TASK INSTRUCTIONS: Reproduce all of the data exactly as written.
━━━
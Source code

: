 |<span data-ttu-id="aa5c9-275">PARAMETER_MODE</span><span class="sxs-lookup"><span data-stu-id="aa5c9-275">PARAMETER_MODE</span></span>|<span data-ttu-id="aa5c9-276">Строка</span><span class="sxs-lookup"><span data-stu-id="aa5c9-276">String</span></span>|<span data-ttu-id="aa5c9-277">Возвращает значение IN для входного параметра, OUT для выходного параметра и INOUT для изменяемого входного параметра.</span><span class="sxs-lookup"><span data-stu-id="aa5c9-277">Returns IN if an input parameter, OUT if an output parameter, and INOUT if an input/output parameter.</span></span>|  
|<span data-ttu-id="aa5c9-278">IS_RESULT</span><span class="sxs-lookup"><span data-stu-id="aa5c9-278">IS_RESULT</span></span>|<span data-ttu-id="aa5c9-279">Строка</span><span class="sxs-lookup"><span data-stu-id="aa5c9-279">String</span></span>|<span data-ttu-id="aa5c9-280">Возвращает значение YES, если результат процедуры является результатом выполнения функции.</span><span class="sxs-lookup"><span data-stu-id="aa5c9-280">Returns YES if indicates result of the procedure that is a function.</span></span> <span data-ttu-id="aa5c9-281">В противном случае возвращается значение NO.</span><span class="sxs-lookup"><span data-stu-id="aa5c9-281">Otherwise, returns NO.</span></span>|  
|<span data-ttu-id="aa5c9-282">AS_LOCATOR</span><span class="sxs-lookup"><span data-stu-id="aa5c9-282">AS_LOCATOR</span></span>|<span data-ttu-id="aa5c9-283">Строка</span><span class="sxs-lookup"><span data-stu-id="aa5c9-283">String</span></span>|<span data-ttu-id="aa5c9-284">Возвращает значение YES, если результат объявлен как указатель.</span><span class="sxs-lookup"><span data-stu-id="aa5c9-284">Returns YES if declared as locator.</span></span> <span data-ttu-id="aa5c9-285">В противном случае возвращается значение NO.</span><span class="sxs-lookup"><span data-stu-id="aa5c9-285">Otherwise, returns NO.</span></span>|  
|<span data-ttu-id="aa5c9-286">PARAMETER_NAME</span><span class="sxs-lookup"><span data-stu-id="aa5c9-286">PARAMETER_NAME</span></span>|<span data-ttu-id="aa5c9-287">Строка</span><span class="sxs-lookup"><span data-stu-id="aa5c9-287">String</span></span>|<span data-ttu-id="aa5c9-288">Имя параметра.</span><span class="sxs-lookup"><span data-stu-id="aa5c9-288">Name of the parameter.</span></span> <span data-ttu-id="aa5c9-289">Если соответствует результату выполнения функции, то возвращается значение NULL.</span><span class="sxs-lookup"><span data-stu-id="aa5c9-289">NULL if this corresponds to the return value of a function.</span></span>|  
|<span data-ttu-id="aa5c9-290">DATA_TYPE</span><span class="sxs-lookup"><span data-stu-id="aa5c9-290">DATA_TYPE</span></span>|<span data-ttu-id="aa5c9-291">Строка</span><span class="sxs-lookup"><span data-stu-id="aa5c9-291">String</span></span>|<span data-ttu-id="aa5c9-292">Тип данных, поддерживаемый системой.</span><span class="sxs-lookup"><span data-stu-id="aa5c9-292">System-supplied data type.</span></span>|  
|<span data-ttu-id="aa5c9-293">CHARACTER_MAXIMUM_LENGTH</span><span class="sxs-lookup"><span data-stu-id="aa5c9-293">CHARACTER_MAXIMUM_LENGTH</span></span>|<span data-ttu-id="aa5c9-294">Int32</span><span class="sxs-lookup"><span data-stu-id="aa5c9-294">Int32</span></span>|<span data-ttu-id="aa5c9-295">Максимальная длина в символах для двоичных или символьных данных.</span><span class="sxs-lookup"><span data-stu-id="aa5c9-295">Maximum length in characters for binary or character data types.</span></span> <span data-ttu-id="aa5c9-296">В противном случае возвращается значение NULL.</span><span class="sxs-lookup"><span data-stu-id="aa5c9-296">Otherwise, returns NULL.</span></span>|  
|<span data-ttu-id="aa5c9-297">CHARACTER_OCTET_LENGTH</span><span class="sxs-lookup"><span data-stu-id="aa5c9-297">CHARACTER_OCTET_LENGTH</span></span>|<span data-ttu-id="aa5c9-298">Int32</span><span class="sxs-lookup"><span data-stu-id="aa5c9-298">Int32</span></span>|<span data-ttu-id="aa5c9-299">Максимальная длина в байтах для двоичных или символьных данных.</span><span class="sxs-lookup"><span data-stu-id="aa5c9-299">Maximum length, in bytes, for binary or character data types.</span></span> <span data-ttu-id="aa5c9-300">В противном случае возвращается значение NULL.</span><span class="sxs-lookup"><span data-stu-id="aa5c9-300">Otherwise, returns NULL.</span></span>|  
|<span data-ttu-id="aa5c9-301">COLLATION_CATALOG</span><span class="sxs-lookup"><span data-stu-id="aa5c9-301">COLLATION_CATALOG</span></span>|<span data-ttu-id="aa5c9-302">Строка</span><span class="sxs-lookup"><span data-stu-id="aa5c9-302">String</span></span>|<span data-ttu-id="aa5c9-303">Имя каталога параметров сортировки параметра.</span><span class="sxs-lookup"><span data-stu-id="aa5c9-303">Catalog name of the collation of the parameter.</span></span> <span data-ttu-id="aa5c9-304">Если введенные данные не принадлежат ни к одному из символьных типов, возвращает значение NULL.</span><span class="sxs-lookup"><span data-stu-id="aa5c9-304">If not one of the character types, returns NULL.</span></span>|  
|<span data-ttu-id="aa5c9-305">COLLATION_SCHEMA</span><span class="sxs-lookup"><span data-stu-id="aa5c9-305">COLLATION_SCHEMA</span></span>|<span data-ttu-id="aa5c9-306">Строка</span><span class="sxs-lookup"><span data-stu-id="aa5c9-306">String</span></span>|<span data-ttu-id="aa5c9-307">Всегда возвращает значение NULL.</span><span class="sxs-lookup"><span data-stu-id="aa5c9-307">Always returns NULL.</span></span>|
━━━
TASK RESULT:
Source code

: |<span data-ttu-id="aa5c9-275">PARAMETER_MODE</span><span class="sxs-lookup"><span data-stu-id="aa5c9-275">PARAMETER_MODE</span></span>|<span data-ttu-id="aa5c9-276">Строка</span><span class="sxs-lookup"><span data-stu-id="aa5c9-276">String</span></span>|<span data-ttu-id="aa5c9-277">Возвращает значение IN для входного параметра, OUT для выходного параметра и INOUT для изменяемого входного параметра.</span><span class="sxs-lookup"><span data-stu-id="aa5c9-277">Returns IN if an input parameter, OUT if an output parameter, and INOUT if an input/output parameter.</span></span>|  
|<span data-ttu-id="aa5c9-278">IS_RESULT</span><span class="sxs-lookup"><span data-stu-id="aa5c9-278">IS_RESULT</span></span>|<span data-ttu-id="aa5c9-279">Строка</span><span class="sxs-lookup"><span data-stu-id="aa5c9-279">String</span></span>|<span data-ttu-id="aa5c9-280">Возвращает значение YES, если результат процедуры является результатом выполнения функции.</span><span class="sxs-lookup"><span data-stu-id="aa5c9-280">Returns YES if indicates result of the procedure that is a function.</span></span> <span data-ttu-id="aa5c9-281">В противном случае возвращается значение NO.</span><span class="sxs-lookup"><span data-stu-id="aa5c9-281">Otherwise, returns NO.</span></span>|  
|<span data-ttu-id="aa5c9-282">AS_LOCATOR</span><span class="sxs-lookup"><span data-stu-id="aa5c9-282">AS_LOCATOR</span></span>|<span data-ttu-id="aa5c9-283">Строка</span><span class="sxs-lookup"><span data-stu-id="aa5c9-283">String</span></span>|<span data-ttu-id="aa5c9-284">Возвращает значение YES, если результат объявлен как указатель.</span><span class="sxs-lookup"><span data-stu-id="aa5c9-284">Returns YES if declared as locator.</span></span> <span data-ttu-id="aa5c9-285">В противном случае возвращается значение NO.</span><span class="sxs-lookup"><span data-stu-id="aa5c9-285">Otherwise, returns NO.</span></span>|  
|<span data-ttu-id="aa5c9-286">PARAMETER_NAME</span><span class="sxs-lookup"><span data-stu-id="aa5c9-286">PARAMETER_NAME</span></span>|<span data-ttu-id="aa5c9-287">Строка</span><span class="sxs-lookup"><span data-stu-id="aa5c9-287">String</span></span>|<span data-ttu-id="aa5c9-288">Имя параметра.</span><span class="sxs-lookup"><span data-stu-id="aa5c9-288">Name of the parameter.</span></span> <span data-ttu-id="aa5c9-289">Если соответствует результату выполнения функции, то возвращается значение NULL.</span><span class="sxs-lookup"><span data-stu-id="aa5c9-289">NULL if this corresponds to the return value of a function.</span></span>|  
|<span data-ttu-id="aa5c9-290">DATA_TYPE</span><span class="sxs-lookup"><span data-stu-id="aa5c9-290">DATA_TYPE</span></span>|<span data-ttu-id="aa5c9-291">Строка</span><span class="sxs-lookup"><span data-stu-id="aa5c9-291">String</span></span>|<span data-ttu-id="aa5c9-292">Тип данных, поддерживаемый системой.</span><span class="sxs-lookup"><span data-stu-id="aa5c9-292">System-supplied data type.</span></span>|  
|<span data-ttu-id="aa5c9-293">CHARACTER_MAXIMUM_LENGTH</span><span class="sxs-lookup"><span data-stu-id="aa5c9-293">CHARACTER_MAXIMUM_LENGTH</span></span>|<span data-ttu-id="aa5c9-294">Int32</span><span class="sxs-lookup"><span data-stu-id="aa5c9-294">Int32</span></span>|<span data-ttu-id="aa5c9-295">Максимальная длина в символах для двоичных или символьных данных.</span><span class="sxs-lookup"><span data-stu-id="aa5c9-295">Maximum length in characters for binary or character data types.</span></span> <span data-ttu-id="aa5c9-296">В противном случае возвращается значение NULL.</span><span class="sxs-lookup"><span data-stu-id="aa5c9-296">Otherwise, returns NULL.</span></span>|  
|<span data-ttu-id="aa5c9-297">CHARACTER_OCTET_LENGTH</span><span class="sxs-lookup"><span data-stu-id="aa5c9-297">CHARACTER_OCTET_LENGTH</span></span>|<span data-ttu-id="aa5c9-298">Int32</span><span class="sxs-lookup"><span data-stu-id="aa5c9-298">Int32</span></span>|<span data-ttu-id="aa5c9-299">Максимальная длина в байтах для двоичных или символьных данных.</span><span class="sxs-lookup"><span data-stu-id="aa5c9-299">Maximum length, in bytes, for binary or character data types.</span></span> <span data-ttu-id="aa5c9-300">В противном случае возвращается значение NULL.</span><span class="sxs-lookup"><span data-stu-id="aa5c9-300">Otherwise, returns NULL.</span></span>|  
|<span data-ttu-id="aa5c9-301">COLLATION_CATALOG</span><span class="sxs-lookup"><span data-stu-id="aa5c9-301">COLLATION_CATALOG</span></span>|<span data-ttu-id="aa5c9-302">Строка</span><span class="sxs-lookup"><span data-stu-id="aa5c9-302">String</span></span>|<span data-ttu-id="aa5c9-303">Имя каталога параметров сортировки параметра.</span><span class="sxs-lookup"><span data-stu-id="aa5c9-303">Catalog name of the collation of the parameter.</span></span> <span data-ttu-id="aa5c9-304">Если введенные данные не принадлежат ни к одному из символьных типов, возвращает значение NULL.</span><span class="sxs-lookup"><span data-stu-id="aa5c9-304">If not one of the character types, returns NULL.</span></span>|  
|<span data-ttu-id="aa5c9-305">COLLATION_SCHEMA</span><span class="sxs-lookup"><span data-stu-id="aa5c9-305">COLLATION_SCHEMA</span></span>|<span data-ttu-id="aa5c9-306">Строка</span><span class="sxs-lookup"><span data-stu-id="aa5c9-306">String</span></span>|<span data-ttu-id="aa5c9-307">Всегда возвращает значение NULL.</span><span class="sxs-lookup"><span data-stu-id="aa5c9-307">Always returns NULL.</span></span>|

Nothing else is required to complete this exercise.